Just as an aside as I am all legs and no arms I did have to shorten the stem on mine to get the correct position.


----------



## Slow But Determined (20 Sep 2019)

DSK said:


> So I nipped into a Evans Wimbledon, sat on a new Specialized 56cm explaining the situation.
> 
> The assistant (this particular one) was not helpful and just half arsed said it looks OK but didn't say anything further, such as what I should feel or where my limbs should be etc. Bike Felt pretty much like my TREK (again just back into cycling, saw a genuine well spec'd TREK locally for sale in 56cm and just bought it blind).
> 
> ...



To be honest


DSK said:


> So I nipped into a Evans Wimbledon, sat on a new Specialized 56cm explaining the situation.
> 
> The assistant (this particular one) was not helpful and just half arsed said it looks OK but didn't say anything further, such as what I should feel or where my limbs should be etc. Bike Felt pretty much like my TREK (again just back into cycling, saw a genuine well spec'd TREK locally for sale in 56cm and just bought it blind).
> 
> ...



To be honest DSK if you came into my business and said "I want a load of free information from you but I am going to purchase elsewhere" I wouldn't be interested either.


----------



## BrumJim (20 Sep 2019)

ColinJ said:


> I am 6' 1" tall. I have ridden 56 cm bikes but they feel a bit small to me. I usually ride 58 cm and even then I fit a longer stem and push the saddle back. I have ridden a 60 cm bike with a slightly shorter stem and the saddle further forward.
> 
> The thing is, my legs are only average length (32" inseam); my extra height comes from a long torso, so that is why I prefer a longer top tube.
> 
> Which is a long-winded way of saying (1) Bike fit is personal & (2) As long as the bike is about the right size, it can be made to fit.

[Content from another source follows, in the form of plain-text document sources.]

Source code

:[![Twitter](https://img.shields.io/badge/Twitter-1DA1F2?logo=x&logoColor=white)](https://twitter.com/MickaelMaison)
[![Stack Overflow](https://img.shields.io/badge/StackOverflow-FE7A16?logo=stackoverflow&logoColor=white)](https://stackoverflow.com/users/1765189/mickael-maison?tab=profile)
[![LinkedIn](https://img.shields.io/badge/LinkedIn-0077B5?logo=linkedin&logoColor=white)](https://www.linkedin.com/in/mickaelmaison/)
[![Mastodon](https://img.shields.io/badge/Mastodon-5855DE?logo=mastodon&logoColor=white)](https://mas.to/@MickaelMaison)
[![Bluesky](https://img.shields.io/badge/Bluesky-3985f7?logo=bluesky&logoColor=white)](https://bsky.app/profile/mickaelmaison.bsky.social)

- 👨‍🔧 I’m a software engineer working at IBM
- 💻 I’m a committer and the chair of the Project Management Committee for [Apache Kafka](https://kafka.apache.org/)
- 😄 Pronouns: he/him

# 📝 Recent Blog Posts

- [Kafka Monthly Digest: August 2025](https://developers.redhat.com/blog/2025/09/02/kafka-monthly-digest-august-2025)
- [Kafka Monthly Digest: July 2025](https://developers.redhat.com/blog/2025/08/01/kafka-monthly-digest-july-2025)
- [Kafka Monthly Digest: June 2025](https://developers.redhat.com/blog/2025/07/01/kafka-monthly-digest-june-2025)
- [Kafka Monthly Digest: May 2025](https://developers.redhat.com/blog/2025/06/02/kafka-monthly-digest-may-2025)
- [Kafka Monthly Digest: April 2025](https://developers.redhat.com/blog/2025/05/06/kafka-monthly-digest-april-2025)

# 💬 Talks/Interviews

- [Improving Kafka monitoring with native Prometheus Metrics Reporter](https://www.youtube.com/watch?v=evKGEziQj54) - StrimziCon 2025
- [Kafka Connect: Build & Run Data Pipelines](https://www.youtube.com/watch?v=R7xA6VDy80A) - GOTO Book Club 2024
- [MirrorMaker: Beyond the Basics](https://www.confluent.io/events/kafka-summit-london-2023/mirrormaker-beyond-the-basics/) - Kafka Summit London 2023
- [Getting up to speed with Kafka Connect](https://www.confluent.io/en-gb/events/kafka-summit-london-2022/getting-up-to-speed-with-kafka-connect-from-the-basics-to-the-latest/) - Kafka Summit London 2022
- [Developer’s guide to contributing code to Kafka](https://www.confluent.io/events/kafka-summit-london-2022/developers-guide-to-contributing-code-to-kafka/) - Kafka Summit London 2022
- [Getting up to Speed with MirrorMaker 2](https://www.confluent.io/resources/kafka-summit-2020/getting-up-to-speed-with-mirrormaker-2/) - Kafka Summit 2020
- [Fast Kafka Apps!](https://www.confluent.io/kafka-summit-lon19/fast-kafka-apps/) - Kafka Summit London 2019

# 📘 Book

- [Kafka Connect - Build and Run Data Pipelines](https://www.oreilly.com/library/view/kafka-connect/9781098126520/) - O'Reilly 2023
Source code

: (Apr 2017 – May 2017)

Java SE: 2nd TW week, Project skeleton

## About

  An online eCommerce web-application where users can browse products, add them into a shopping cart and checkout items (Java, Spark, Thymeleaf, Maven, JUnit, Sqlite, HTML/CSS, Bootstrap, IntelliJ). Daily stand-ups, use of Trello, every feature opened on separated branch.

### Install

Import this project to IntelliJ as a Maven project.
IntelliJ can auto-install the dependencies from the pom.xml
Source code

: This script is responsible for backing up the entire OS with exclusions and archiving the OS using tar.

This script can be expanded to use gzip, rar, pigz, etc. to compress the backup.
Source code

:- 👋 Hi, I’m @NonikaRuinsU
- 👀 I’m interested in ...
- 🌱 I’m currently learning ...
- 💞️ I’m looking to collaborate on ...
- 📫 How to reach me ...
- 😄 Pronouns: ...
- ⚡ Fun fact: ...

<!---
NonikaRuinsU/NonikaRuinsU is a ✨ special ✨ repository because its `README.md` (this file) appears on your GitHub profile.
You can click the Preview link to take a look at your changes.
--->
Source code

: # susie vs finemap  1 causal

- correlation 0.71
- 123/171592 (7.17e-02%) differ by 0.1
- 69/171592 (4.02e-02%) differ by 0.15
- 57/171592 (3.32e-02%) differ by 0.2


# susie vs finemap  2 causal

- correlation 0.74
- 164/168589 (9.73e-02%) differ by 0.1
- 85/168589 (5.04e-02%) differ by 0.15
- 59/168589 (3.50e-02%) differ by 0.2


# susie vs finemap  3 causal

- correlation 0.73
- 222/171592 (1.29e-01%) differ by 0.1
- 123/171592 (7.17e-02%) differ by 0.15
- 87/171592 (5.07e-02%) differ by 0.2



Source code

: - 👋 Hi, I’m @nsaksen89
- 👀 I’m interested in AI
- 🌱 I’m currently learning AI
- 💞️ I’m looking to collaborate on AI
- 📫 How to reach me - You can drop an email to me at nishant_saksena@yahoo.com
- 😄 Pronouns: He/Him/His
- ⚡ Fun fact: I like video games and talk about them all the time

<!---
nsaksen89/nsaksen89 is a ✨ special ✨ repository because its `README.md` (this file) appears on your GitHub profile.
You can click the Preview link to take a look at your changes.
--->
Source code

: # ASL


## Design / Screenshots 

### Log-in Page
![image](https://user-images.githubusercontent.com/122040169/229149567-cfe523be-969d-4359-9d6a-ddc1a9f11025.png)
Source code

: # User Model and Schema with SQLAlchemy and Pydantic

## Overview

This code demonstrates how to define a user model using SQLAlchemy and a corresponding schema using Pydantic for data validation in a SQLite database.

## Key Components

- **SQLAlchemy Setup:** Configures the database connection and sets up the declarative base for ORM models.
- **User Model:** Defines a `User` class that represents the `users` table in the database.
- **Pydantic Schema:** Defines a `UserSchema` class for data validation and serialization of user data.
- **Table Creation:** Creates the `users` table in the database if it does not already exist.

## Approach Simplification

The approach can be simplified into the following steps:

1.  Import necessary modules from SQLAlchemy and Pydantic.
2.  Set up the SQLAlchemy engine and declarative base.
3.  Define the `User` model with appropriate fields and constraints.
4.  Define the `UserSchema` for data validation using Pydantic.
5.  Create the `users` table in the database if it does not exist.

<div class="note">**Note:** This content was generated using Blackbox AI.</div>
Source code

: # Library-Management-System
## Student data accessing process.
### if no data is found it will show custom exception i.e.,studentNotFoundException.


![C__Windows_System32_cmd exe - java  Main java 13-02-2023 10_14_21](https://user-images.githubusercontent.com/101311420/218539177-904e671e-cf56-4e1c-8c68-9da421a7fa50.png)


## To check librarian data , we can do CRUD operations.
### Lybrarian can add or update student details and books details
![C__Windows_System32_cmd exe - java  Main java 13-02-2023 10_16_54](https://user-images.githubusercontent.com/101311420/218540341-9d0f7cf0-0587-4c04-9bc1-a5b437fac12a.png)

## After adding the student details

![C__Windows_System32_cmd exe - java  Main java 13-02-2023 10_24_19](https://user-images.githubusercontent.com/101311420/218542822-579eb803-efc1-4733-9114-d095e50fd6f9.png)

Do you find that your shirts are constantly become untucked at the back, or is that because I am a bit of a wriggle-bottom?


----------



## DSK (20 Sep 2019)

Slow But Determined said:


> To be honest
> 
> 
> To be honest DSK if you came into my business and said "I want a load of free information from you but I am going to purchase elsewhere" I wouldn't be interested either.



I have been in that store buying other cycling accessories, consumables and clothing over the past 2 weeks and received decent advice and help from different staff members.


----------



## ColinJ (20 Sep 2019)

BrumJim said:


> Do you find that your shirts are constantly become untucked at the back, or is that because I am a bit of a wriggle-bottom?


I don't wear tucked-in shirts very often these days but I remember that happening in the past!


----------



## Thomson (20 Sep 2019)

Before i bought my new bike. I was deciding between a 56 or 58 on paper. I went and sat on the bikes in a shop one was 54 disc and 56 rim version. I actually was going to get the 54 but decided on the 56. As I was a tad bit stretched out I felt on the 56. But after goin for the 56 it’s perfect for me. Long distances and 5 hours in the saddle no probs. Am six foot one.


----------



## si_c (20 Sep 2019)

I find that stack and reach are the most important dimensions - as long as they are within a range I can comfortably get a bike to fit by adjusting stem length/seatpost extension.

I currently ride a 63cm Kinesis which replaced a 61cm Felt and am picking up a 62cm Trek later today which has slightly shorter reach but lower stack than the Kinesis.

My Trek MTB is a 25" frame for comparison.



BrumJim said:


> Do you find that your shirts are constantly become untucked at the back, or is that because I am a bit of a wriggle-bottom?



M&S do great shirts - extra long arms AND body unlike some other retailers. I rarely get my shirt becoming untucked from the back whether sat down or on the bike.


----------



## bigjim (23 Sep 2019)

> M&S do great shirts - extra long arms AND body unlike some other retailers. I rarely get my shirt becoming untucked from the back whether sat down or on the bike.


I buy from Asos 'Tall Mens' range. Good prices if you buy at the right time and good quality.


----------



## MrGrumpy (23 Sep 2019)

Rode a 56cm Langster which is slightly different geometry I think. It was fine but maybe the limit in sizing for a 6ft, would probably try a 58cm next time. However I have a Raleigh Militis in 55cm ( small/medium ) . I added a longer stem from standard and that was all. It fits ok ?? A 57cm would be perfect i think but the shop didnt have one at the price I was looking at.


----------